O Brasil vivia o fim do regime militar, mas as lembranças e conseqüências da dura década de 70 ainda se
mantinham presentes na vida dos brasileiros. O desejo por uma real democracia consumia o país e movimentos em favor do direito de voto para eleição do Presidente da República ganhavam força. Aquela que ficaria marcada na história como uma das maiores manifestações de massa já existentes na nossa história, a “Diretas Já”, levou milhares de brasileiros às ruas, políticos aos palanques e a imprensa à tomar algum partido (ainda que isso tenha ocorrido, em sua maioria, depois que era evidente a dimensão do movimento e claro, de acordo com seus interesses próprios).

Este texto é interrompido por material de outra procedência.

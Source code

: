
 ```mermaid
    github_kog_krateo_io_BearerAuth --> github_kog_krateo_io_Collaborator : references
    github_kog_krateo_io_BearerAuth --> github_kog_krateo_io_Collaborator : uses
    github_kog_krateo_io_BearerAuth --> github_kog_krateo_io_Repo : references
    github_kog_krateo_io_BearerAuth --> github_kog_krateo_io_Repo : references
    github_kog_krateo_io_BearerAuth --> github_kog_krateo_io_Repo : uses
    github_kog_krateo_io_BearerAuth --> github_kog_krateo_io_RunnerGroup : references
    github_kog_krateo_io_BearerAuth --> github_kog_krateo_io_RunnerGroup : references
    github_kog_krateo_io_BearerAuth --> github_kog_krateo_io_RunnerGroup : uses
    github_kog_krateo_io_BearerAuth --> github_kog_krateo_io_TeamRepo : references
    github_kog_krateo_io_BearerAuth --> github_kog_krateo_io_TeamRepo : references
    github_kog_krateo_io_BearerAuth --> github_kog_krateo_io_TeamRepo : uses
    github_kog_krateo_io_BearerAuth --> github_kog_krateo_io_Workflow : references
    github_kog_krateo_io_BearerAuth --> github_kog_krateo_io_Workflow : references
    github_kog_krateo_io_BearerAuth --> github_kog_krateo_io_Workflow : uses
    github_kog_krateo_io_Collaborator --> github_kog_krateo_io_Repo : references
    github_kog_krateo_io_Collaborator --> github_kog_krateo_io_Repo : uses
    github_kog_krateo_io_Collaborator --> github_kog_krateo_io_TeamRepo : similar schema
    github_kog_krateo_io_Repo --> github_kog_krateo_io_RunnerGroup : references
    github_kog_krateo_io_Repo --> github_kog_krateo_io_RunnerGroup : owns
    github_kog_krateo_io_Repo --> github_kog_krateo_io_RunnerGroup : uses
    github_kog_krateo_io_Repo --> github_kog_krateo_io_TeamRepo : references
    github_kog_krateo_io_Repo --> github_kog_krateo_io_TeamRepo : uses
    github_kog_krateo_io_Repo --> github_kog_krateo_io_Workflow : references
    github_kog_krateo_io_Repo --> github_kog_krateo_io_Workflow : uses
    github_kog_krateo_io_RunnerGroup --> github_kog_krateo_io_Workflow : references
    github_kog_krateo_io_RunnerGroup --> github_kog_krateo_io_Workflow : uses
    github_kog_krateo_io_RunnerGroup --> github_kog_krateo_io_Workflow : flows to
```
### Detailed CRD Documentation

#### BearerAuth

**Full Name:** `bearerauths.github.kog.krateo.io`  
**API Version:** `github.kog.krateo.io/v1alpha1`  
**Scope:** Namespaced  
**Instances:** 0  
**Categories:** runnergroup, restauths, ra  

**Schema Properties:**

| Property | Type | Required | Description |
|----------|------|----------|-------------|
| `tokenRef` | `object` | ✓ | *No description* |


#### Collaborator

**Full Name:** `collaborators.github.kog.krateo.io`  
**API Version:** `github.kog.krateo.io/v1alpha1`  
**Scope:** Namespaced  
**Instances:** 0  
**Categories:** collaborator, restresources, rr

O povo, como que tirando de si o silêncio que o perturbou por anos, gritava com entusiasmo e a quem quisesse escutar: “Um, dois, três, quatro, cinco mil, queremos eleger o presidente do Brasil". Artistas da música popular brasileira mais uma vez se mostraram e com suas letras e canções criaram verdadeiros hinos, mobilizando e comovendo toda uma multidão, como Milton Nascimento, que em “Coração de Estudante” cantou: “Já podaram seus momentos/Desviaram seu destino/Seu sorriso de menino/Tantas vezes se escondeu/Mas renova-se a esperança/Nova aurora a cada dia/E há que se cuidar do broto/Pra que a vida nos dê flor e fruto”.

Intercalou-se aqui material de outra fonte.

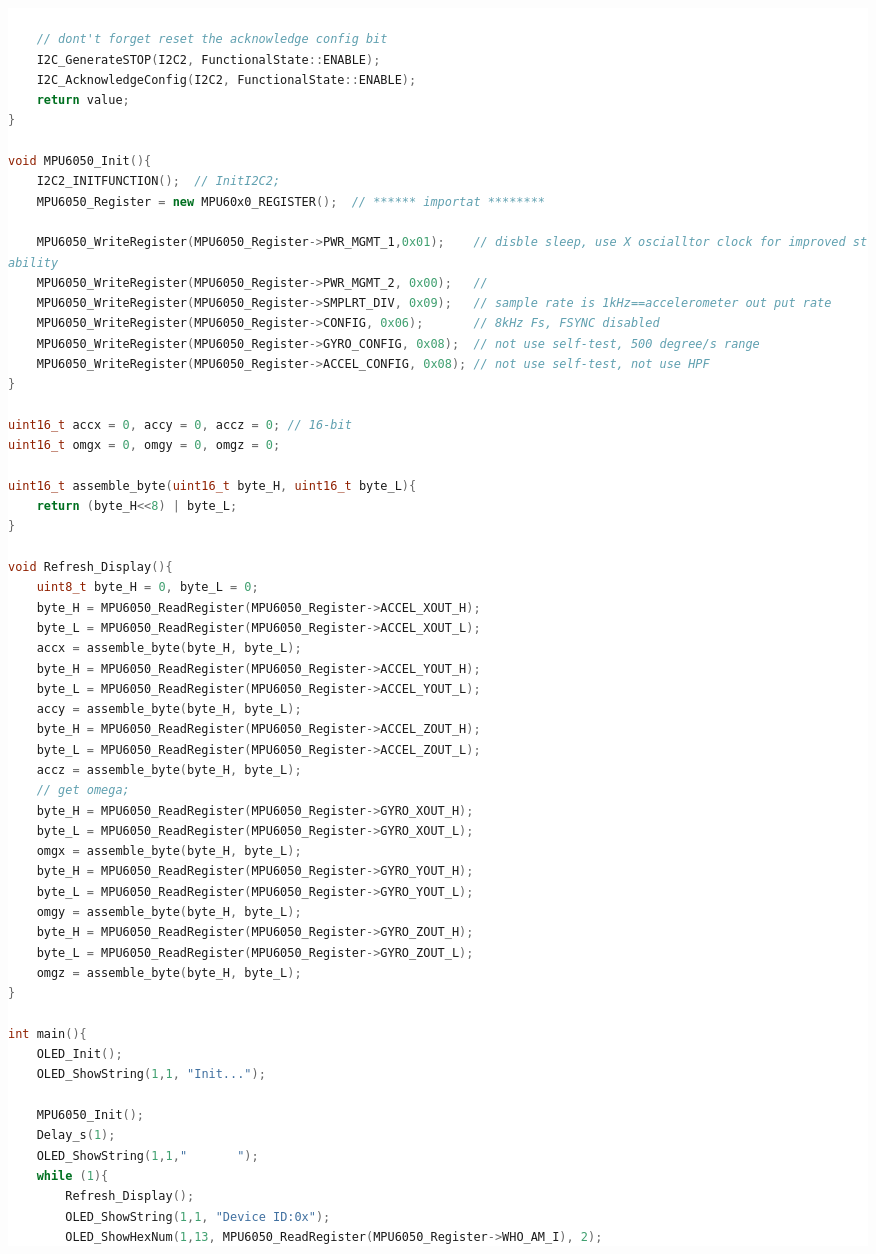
 ```cpp title:main.cpp

    // dont't forget reset the acknowledge config bit 
    I2C_GenerateSTOP(I2C2, FunctionalState::ENABLE);
    I2C_AcknowledgeConfig(I2C2, FunctionalState::ENABLE);
    return value;
}

void MPU6050_Init(){
    I2C2_INITFUNCTION();  // InitI2C2;
    MPU6050_Register = new MPU60x0_REGISTER();  // ****** importat ******** 

    MPU6050_WriteRegister(MPU6050_Register->PWR_MGMT_1,0x01);    // disble sleep, use X oscialltor clock for improved stability
    MPU6050_WriteRegister(MPU6050_Register->PWR_MGMT_2, 0x00);   // 
    MPU6050_WriteRegister(MPU6050_Register->SMPLRT_DIV, 0x09);   // sample rate is 1kHz==accelerometer out put rate
    MPU6050_WriteRegister(MPU6050_Register->CONFIG, 0x06);       // 8kHz Fs, FSYNC disabled 
    MPU6050_WriteRegister(MPU6050_Register->GYRO_CONFIG, 0x08);  // not use self-test, 500 degree/s range
    MPU6050_WriteRegister(MPU6050_Register->ACCEL_CONFIG, 0x08); // not use self-test, not use HPF
}

uint16_t accx = 0, accy = 0, accz = 0; // 16-bit 
uint16_t omgx = 0, omgy = 0, omgz = 0; 

uint16_t assemble_byte(uint16_t byte_H, uint16_t byte_L){
    return (byte_H<<8) | byte_L;
}

void Refresh_Display(){
    uint8_t byte_H = 0, byte_L = 0;
    byte_H = MPU6050_ReadRegister(MPU6050_Register->ACCEL_XOUT_H);
    byte_L = MPU6050_ReadRegister(MPU6050_Register->ACCEL_XOUT_L);
    accx = assemble_byte(byte_H, byte_L);
    byte_H = MPU6050_ReadRegister(MPU6050_Register->ACCEL_YOUT_H);
    byte_L = MPU6050_ReadRegister(MPU6050_Register->ACCEL_YOUT_L);
    accy = assemble_byte(byte_H, byte_L);
    byte_H = MPU6050_ReadRegister(MPU6050_Register->ACCEL_ZOUT_H);
    byte_L = MPU6050_ReadRegister(MPU6050_Register->ACCEL_ZOUT_L);
    accz = assemble_byte(byte_H, byte_L);
    // get omega;
    byte_H = MPU6050_ReadRegister(MPU6050_Register->GYRO_XOUT_H);
    byte_L = MPU6050_ReadRegister(MPU6050_Register->GYRO_XOUT_L);
    omgx = assemble_byte(byte_H, byte_L);
    byte_H = MPU6050_ReadRegister(MPU6050_Register->GYRO_YOUT_H);
    byte_L = MPU6050_ReadRegister(MPU6050_Register->GYRO_YOUT_L);
    omgy = assemble_byte(byte_H, byte_L);
    byte_H = MPU6050_ReadRegister(MPU6050_Register->GYRO_ZOUT_H);
    byte_L = MPU6050_ReadRegister(MPU6050_Register->GYRO_ZOUT_L);
    omgz = assemble_byte(byte_H, byte_L);
}

int main(){
    OLED_Init();
    OLED_ShowString(1,1, "Init...");
    
    MPU6050_Init();
    Delay_s(1);
    OLED_ShowString(1,1,"       ");
    while (1){
        Refresh_Display();
        OLED_ShowString(1,1, "Device ID:0x");
        OLED_ShowHexNum(1,13, MPU6050_ReadRegister(MPU6050_Register->WHO_AM_I), 2);
```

Chico Buarque de Holanda, que tanto se destacou por cantar à liberdade na época da repressão, aparece em 1984 vendo “a cidade a cantar a evolução da liberdade” e relembrando em “Vai Passar”: “Num tempo/ Página infeliz da nossa história/Passagem desbotada na memória/Das nossas novas gerações/Dormia/A nossa pátria mãe tão distraída/Sem perceber que era subtraída/ Em tenebrosas transações” as tristes marcas da ditadura.
No cenário musical brasileiro também ocorria suas revoluções. No início da década, a MPB ainda se fazia muito forte, o que impedia outros estilos ganharem confiança das gravadoras e alcançarem seus espaços nas rádios FM. Apesar disso surgia o que Nelson Mota batizaria de BROCK: o pop rock nacional.
Com músicas irreverentes e de variadas influências, bandas como a Blitz, formada por Lobão, Fernanda Abreu e Evandro Mesquita, tornaram-se grandes ícones da época, com sucessos como “Você não soube me Amar”. Junto a ela, uma banda liderada por um “rebelde sem causa”, filho do presidente da gravadora Som Livre revoluciona a música da época. Esse rebelde de classe média ficaria conhecido como o “poeta exagerado” Cazuza, e com seus amigos formaria uma das maiores bandas brasileiras, o Barão Vermelho.
Em 1985 acontecia o Rock in Rio. No dia da apresentação do Barão Vermelho, Tancredo Neves é eleito Presidente da República. Cazuza durante o evento anunciou esse fato antológico na história, e com a bandeira do Brasil cantou “Pro dia nascer feliz”, sendo um dos grandes momentos do evento daquele ano.
Bandas como Ultrage A Rigor, Camisa de Vênus e Titãs surgem com um rock satírico, mas que carregam letras com protestos e que retratam a política do momento. As bandas de Brasília, tendo como maior representante Renato Russo e a Legião Urbana chegam com o puro rock nas melodias e letras fortes. Porém, o grande sucesso da época acontece com o RPM e suas Revoluções por Minuto. Com recordes de vendas (3 milhões de discos), o trio se tornou uma das mais bem sucedidas bandas da história da música brasileira. “Rádio Pirata”, “Olhar 43” e “Alvorada Voraz” foram alguns de seus maiores hits, e Paulo Ricardo, vocalista do RPM, considerado um sex symbol da época.
Enquanto nas rádios o rock brasileiro já havia alcançado seu lugar, nas ruas do país o que se comemorava era a grande vitória do povo: Acontecia a primeira eleição direta para presidente da República após o longo período de Regime Militar. Fernando Collor de Mello era eleito. A pátria, que enfim respirava a democracia, se viu mal representada e a partir daí um novo capítulo da historia do Brasil era escrito.
Nossa história se encontra marcada em cada uma dessas revoluções (e por que não evoluções?) e nas músicas, que são registros eternos de uma época, de uma história que a cada dia é construída. E assim, tentamos responder a pergunta que um poeta do rock já nos fez certa vez: “Que país é esse?”.